The Coosawhatchie Formation is a Miocene geologic formation with an outcrop in North Florida. It is within the Hawthorn Group.

==Age==
Period: Neogene

Epoch: Miocene ~23.03 to 5.33 mya, calculates to a period of

Faunal stage: Arikareean through Hemphillian

==Location==
The Coosawhatchie Formation is located on the eastern flank of the Ocala Platform near southern Columbia County and southern Marion County, Florida. It extends south-southeast and is present in Alachua, Marion, Sumter, and Lake County. It is exposed or lies beneath a thin overburden.

==Lithography==
The Coosawhatchie Formation varies in color from a light gray to olive gray. It is poorly consolidated, variably clayey and phosphate containing sand which occasionally contain a dolomitic component but rarely is it dominated with dolomite or limestone.
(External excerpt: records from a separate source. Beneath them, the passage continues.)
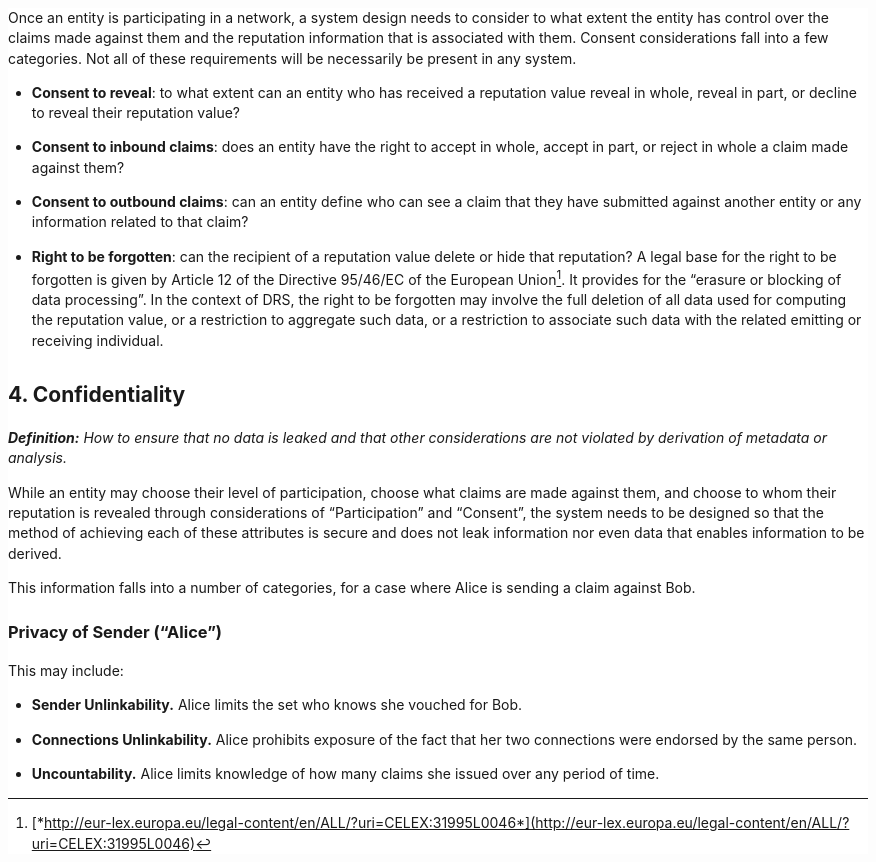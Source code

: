 Once an entity is participating in a network, a system design needs to
consider to what extent the entity has control over the claims made
against them and the reputation information that is associated with
them. Consent considerations fall into a few categories. Not all of
these requirements will be necessarily be present in any system.

-   **Consent to reveal**: to what extent can an entity who has received
    a reputation value reveal in whole, reveal in part, or decline to
    reveal their reputation value?

-   **Consent to inbound claims**: does an entity have the right to
    accept in whole, accept in part, or reject in whole a claim made
    against them?

-   **Consent to outbound claims**: can an entity define who can see a
    claim that they have submitted against another entity or any
    information related to that claim?

-   **Right to be forgotten**: can the recipient of a reputation value
    delete or hide that reputation? A legal base for the right to be
    forgotten is given by Article 12 of the Directive 95/46/EC of the
    European Union[^4]. It provides for the “erasure or blocking of
    data processing”. In the context of DRS, the right to be forgotten
    may involve the full deletion of all data used for computing the
    reputation value, or a restriction to aggregate such data, or a
    restriction to associate such data with the related emitting or
    receiving individual.

## 4. Confidentiality

***Definition:** How to ensure that no data is leaked and that other
considerations are not violated by derivation of metadata or analysis.*

While an entity may choose their level of participation, choose what
claims are made against them, and choose to whom their reputation is
revealed through considerations of “Participation” and “Consent”, the
system needs to be designed so that the method of achieving each of
these attributes is secure and does not leak information nor even data
that enables information to be derived.

This information falls into a number of categories, for a case where
Alice is sending a claim against Bob.

### Privacy of Sender (“Alice”)

This may include:

-   **Sender Unlinkability.** Alice limits the set who knows she vouched
    for Bob.

-   **Connections Unlinkability.** Alice prohibits exposure of the fact
    that her two connections were endorsed by the same person.

-   **Uncountability.** Alice limits knowledge of how many claims she
    issued over any period of time.


[^1]: Paul Resnick, Richard Zeckhauser, Eric Friedman, and Ko Kuwabara,
[^2]: Sandeep Kumar, Chander Diwaker, and Amit Chaudhary, ‘Reputation
[^3]: Eleni Koutrouli and Aphrodite Tsalgatidou, ‘Reputation-based trust
[^4]: [*http://eur-lex.europa.eu/legal-content/en/ALL/?uri=CELEX:31995L0046*](http://eur-lex.europa.eu/legal-content/en/ALL/?uri=CELEX:31995L0046)
[^5]: C Dellarocas, "[*Immunizing online reputation reporting systems
[^6]: Hoffman, K., Zage, D. and Nita-Rotaru, C., 2009. A survey of
[^7]: Jøsang, A., Ismail, R. and Boyd, C., 2007. A survey of trust and
[^8]: Koutrouli, E. and Tsalgatidou, A., 2012. Taxonomy of attacks and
Silicified nodules are often present in the sediments and may contain 20% or more phosphate. The permeability factor of the Coosawhatchie sediments is generally low, forming part of the intermediate confining aquifer system.

==Members==
Charlton Member outcrops in just one location, that being northern Nassau County, Florida near and along the St. Mary's River. Here it consists primarily of light gray to greenish gray, poorly to moderately consolidated, dolomite bearing to calcareous, silty, sandy, with few carbonate beds.

==Fossils==
Few to no fossils and mostly contained in the Charlton Member.